On ferme. Les sept églises protestantes de la wilaya (préfecture) de Bejaia, en Kabylie, sont sommées de fermer définitivement. « Le wali (préfet) nous a signifié depuis dimanche qu’il fallait fermer toutes les communautés protestantes sur le territoire de la wilaya sans aucune explication et sans préalable », a indiqué dans une déclaration à DNA Mustapha Krim, pasteur et président de l’Eglise protestante d’Algérie (EPA).
Dans un arrêté signé le 8 mai, le wali a notifié la « fermeture définitive » des 7 églises protestantes dans cette région de Kabylie. L’arrêté, ajoute M, Krim, joint par téléphone, s’appuie sur la loi 06-03 du 28 février 2006 encadrant l’exercice des religions autres que l’islam.
Dans une correspondance adressée dimanche 22 mai, le chef de la sureté de la wilaya de Bejaia informe ainsi le président de l’EPA de « la fermeture et d’une façon définitive sur l’ensemble du territoire national de toute bâtisse consacrée ou en voie de d’être consacrée à la pratique d’un culte non musulmane sans autorisation ».
« Selon cet arrêté, si on n’obéit pas aux consignes, les autorités menacent de faire agir la force publique », indique encore M. Krim.
Aucune date n’a été avancée par les autorités pour l’exécution de cette décision.L’église protestante d’Algérie, agréée en 1976, ne compte pas rester les bras croisés.
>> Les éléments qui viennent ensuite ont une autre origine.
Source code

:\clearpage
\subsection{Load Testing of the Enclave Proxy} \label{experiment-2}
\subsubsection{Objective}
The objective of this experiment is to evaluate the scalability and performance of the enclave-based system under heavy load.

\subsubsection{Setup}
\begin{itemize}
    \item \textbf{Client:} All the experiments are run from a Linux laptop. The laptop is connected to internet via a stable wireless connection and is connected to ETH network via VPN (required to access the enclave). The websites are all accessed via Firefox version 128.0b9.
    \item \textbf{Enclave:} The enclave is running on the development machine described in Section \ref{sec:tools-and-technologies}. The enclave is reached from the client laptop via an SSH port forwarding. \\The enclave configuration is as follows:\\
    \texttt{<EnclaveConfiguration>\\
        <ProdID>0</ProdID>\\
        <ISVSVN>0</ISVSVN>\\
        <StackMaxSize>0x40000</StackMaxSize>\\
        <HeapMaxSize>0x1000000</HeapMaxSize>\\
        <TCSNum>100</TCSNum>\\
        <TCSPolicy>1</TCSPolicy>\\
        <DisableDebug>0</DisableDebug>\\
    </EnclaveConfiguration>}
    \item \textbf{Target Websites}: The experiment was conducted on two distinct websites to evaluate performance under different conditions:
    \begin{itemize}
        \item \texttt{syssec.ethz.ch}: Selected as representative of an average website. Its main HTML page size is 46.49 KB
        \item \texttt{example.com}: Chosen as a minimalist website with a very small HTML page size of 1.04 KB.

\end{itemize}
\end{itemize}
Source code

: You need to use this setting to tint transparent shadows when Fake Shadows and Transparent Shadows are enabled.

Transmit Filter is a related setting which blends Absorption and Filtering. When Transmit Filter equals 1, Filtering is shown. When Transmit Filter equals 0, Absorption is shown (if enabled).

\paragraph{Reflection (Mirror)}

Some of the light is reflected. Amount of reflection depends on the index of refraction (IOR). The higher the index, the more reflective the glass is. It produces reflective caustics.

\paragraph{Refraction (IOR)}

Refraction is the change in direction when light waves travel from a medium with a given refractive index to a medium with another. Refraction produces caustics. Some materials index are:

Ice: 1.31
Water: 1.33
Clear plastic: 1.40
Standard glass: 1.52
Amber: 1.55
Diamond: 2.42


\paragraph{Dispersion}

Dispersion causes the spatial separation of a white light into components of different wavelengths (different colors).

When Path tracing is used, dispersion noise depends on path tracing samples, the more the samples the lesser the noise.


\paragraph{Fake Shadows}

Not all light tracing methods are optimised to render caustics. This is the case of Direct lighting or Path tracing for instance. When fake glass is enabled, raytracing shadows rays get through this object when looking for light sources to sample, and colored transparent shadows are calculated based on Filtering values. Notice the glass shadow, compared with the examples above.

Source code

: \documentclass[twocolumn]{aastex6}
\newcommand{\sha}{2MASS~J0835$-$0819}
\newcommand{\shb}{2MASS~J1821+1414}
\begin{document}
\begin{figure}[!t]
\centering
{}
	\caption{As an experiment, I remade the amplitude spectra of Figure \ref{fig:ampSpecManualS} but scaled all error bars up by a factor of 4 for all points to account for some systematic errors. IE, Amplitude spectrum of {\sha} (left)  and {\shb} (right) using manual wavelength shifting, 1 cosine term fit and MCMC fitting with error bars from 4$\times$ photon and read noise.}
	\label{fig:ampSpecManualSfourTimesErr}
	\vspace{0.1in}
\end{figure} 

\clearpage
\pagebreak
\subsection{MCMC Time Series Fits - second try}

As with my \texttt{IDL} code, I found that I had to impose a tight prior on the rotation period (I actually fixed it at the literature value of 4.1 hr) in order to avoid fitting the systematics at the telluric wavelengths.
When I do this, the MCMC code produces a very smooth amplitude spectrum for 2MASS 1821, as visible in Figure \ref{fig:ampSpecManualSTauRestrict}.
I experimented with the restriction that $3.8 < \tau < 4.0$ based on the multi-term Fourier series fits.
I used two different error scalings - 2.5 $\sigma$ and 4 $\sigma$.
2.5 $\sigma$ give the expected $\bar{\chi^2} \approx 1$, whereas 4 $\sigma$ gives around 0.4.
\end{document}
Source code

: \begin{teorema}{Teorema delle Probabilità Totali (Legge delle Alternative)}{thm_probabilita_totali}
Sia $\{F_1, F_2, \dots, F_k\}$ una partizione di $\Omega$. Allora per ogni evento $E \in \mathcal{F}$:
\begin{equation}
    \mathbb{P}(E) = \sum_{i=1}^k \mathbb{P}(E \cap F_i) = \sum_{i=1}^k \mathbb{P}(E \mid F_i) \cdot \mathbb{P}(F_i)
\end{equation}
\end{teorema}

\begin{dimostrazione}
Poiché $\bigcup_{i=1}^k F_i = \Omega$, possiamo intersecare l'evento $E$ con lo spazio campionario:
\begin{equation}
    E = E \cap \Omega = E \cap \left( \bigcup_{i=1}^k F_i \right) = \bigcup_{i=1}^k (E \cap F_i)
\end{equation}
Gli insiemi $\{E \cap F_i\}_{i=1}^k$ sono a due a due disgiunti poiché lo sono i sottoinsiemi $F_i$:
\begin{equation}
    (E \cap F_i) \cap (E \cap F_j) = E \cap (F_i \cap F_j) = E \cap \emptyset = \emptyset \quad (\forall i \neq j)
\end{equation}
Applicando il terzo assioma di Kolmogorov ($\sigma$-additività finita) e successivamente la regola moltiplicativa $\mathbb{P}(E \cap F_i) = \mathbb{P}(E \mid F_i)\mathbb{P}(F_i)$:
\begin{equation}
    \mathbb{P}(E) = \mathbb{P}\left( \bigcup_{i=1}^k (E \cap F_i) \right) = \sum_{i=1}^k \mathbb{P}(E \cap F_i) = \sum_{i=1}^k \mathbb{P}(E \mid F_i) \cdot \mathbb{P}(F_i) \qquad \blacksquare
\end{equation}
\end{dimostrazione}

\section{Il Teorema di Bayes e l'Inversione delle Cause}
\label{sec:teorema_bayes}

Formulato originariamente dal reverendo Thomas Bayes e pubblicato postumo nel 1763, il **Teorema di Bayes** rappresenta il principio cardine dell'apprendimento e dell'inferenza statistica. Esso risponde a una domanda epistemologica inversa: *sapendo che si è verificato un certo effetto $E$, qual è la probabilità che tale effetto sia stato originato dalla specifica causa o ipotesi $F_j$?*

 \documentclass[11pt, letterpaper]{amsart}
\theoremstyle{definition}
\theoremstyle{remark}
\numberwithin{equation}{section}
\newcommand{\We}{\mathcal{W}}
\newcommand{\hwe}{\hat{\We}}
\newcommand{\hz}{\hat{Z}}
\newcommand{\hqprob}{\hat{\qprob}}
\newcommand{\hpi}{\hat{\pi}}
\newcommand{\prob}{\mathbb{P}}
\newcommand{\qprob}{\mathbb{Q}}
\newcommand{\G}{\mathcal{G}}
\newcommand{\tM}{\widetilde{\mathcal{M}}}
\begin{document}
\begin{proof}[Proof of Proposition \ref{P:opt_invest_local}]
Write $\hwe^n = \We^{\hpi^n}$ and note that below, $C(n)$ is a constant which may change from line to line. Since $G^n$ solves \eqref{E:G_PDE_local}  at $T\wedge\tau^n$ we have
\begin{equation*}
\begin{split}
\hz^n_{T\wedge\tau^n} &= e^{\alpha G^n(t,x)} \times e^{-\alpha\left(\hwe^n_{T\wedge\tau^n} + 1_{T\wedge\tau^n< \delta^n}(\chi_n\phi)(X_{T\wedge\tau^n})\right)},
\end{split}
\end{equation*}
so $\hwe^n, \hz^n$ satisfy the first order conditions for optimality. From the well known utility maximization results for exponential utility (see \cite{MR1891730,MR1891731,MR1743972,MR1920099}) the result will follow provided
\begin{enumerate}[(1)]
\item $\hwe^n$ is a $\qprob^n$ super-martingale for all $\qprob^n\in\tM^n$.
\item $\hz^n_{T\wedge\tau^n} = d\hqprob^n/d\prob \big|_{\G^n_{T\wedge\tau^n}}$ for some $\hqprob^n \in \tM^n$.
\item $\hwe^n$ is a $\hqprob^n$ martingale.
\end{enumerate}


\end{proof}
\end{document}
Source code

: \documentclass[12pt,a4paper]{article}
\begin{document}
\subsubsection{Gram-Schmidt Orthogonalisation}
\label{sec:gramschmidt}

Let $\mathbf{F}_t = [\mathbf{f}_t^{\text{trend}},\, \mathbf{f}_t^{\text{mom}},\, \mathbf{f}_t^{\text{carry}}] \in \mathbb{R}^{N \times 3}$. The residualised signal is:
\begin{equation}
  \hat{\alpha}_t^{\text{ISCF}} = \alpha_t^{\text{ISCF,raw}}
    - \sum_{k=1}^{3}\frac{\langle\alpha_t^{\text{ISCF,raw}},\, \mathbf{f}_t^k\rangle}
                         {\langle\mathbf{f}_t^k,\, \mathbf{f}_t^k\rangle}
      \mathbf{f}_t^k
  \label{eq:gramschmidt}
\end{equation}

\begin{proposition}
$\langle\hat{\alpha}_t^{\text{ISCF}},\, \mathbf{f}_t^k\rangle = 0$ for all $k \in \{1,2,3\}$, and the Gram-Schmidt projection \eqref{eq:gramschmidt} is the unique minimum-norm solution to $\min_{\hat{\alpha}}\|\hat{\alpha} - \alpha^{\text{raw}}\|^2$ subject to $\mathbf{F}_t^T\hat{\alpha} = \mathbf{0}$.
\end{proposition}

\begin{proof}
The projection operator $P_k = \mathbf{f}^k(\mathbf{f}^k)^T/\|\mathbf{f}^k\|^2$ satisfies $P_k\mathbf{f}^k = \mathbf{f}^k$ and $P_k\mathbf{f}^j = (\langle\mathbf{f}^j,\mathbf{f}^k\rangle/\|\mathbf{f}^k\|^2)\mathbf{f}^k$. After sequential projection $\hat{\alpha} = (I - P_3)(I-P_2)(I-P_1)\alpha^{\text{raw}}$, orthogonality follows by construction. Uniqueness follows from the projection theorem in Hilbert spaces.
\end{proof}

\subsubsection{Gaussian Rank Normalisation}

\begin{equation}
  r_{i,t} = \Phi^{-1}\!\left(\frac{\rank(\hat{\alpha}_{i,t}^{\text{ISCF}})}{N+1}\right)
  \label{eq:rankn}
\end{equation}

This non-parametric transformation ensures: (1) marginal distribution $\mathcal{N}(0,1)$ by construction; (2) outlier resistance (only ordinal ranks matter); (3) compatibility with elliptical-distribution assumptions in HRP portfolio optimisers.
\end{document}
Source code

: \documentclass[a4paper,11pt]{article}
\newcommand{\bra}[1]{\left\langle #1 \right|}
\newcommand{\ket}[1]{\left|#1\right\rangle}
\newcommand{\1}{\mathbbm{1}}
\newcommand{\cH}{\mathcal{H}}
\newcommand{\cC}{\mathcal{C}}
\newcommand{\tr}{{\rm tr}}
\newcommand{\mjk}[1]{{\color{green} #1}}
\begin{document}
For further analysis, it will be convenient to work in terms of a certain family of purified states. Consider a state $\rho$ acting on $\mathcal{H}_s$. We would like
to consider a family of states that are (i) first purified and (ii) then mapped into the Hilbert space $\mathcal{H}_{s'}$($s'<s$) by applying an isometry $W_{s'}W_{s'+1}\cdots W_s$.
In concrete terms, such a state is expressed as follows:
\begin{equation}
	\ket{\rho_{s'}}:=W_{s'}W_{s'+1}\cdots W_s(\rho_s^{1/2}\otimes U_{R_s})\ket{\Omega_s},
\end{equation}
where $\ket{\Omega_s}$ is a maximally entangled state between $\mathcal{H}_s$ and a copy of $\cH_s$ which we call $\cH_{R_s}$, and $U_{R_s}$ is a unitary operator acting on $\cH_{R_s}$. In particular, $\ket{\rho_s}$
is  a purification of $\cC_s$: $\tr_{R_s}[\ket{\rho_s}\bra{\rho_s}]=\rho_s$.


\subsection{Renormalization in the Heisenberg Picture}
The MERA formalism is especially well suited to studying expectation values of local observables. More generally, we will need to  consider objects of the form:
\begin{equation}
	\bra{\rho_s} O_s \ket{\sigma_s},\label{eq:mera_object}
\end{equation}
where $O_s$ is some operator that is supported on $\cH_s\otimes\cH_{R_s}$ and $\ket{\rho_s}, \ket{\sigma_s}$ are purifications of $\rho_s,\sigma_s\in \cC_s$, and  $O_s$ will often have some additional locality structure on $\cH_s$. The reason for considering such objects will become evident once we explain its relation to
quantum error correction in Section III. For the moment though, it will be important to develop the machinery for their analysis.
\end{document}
« Nous allons rencontrer, aujourd’hui (lundi 23 mai), le ministère des Affaires religieuses et voir ce qu’il faudrait faire. Nous avons une pile de dossiers. S’ils veulent aller en justice, nous sommes tranquilles. Nous avons observé, depuis des années, toutes les démarches nécessaires pour entrer dans la légalité comme il se doit », explique-t-il.
Le président de l’EPA ne manque pas par ailleurs de stigmatiser l’attitude hermétique du ministère de l’Intérieur. « Si le ministère des Affaires religieuses nous écoute depuis quelques temps, en revanche les portes du ministère de l’Intérieur sont fermées à double tour. Ils ne veulent rien entendre », souligne M. Krim.
Pour celui-ci, ce tour de vis cache mal les intentions « réelles » des autorités. « Apparemment, on veut nous faire disparaitre de la carte. On n’a pas le droit d’être chrétien et algérien. C’est ce qui les dérange le plus. Tant que ce sont des chrétiens étrangers, cela ne les dérange guère. Mais dès qu’il s’agit de chrétiens algériens, les autorités nous disent que notre pratique n’est pas conforme à la loi », s’indigne notre interlocuteur.
Depuis plusieurs années, procès, persécutions et discriminations se multiplient contre les chrétiens en Algérie où l’islam est religion d’Etat.
Ausssi, l’église protestante d’Algérie accuse régulièrement les autorités de persécuter les chrétiens protestants et de bafouer la liberté de conscience et de culte garantie par la constitution algérienne. Des églises ont été fermées par les autorités locales, notamment en Kabylie, alors que certaines ont été attaquées par des individus.
Officiellement, l’ordonnance de février 2006 visait à garantir « la tolérance et le respect entre les différentes religions ».
Dans les faits, cette loi stipule que le lieu de culte et son servant doivent être agréés par le ministère des affaires Religieuses. Le texte prévoit également une peine de 5 ans de prison et une amende de 1 million de dinars (10 000 euros), contre toute personne qui « incite ou utilise des moyens de séduction tendant à convertir un musulman à une autre religion ».
Toutefois, son application jugée trop zélée conduit à la fermeture de dizaine d’églises protestantes, mais aussi de quelques mosquées.
L’Algérie compte environ 10 000 chrétiens sur une population de 36 millions d’habitants. Bien qu’il est présent en Algérie depuis plusieurs décennies, le protestantisme évangélique a été médiatisé au cours des cinq dernières années.